**TASK BRIEF**
Report the lines of the data below that contain the string "const".
##### DATASET EXTRACT
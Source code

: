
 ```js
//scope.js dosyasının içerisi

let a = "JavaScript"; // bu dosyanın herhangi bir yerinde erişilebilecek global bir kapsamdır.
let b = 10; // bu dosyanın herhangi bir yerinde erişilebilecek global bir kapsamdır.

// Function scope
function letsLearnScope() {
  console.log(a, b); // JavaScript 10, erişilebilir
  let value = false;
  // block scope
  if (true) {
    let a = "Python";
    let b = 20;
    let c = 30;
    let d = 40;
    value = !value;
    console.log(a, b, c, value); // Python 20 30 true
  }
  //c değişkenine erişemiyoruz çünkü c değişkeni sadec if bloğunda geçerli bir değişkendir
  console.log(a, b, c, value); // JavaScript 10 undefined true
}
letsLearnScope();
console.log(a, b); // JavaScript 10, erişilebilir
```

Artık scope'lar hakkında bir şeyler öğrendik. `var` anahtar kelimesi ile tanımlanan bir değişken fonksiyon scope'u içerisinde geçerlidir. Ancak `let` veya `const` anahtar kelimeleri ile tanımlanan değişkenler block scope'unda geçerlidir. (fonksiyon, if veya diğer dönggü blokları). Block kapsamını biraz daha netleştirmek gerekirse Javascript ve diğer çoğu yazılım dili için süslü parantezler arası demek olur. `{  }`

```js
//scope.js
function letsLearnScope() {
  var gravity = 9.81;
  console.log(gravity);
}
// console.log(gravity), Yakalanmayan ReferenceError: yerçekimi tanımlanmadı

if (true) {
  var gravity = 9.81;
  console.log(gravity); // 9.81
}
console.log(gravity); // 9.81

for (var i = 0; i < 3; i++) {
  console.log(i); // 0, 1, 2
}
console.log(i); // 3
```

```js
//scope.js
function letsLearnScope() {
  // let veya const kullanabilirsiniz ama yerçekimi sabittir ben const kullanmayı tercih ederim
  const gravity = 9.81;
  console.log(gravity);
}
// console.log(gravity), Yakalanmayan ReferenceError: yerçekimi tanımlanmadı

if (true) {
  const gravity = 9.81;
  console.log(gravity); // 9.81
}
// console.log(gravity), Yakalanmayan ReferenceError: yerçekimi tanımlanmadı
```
##########
**RESPONSE TO THE TASK**
Artık scope'lar hakkında bir şeyler öğrendik. `var` anahtar kelimesi ile tanımlanan bir değişken fonksiyon scope'u içerisinde geçerlidir. Ancak `let` veya `const` anahtar kelimeleri ile tanımlanan değişkenler block scope'unda geçerlidir. (fonksiyon, if veya diğer dönggü blokları). Block kapsamını biraz daha netleştirmek gerekirse Javascript ve diğer çoğu yazılım dili için süslü parantezler arası demek olur. `{  }`
  // let veya const kullanabilirsiniz ama yerçekimi sabittir ben const kullanmayı tercih ederim
  const gravity = 9.81;
  const gravity = 9.81;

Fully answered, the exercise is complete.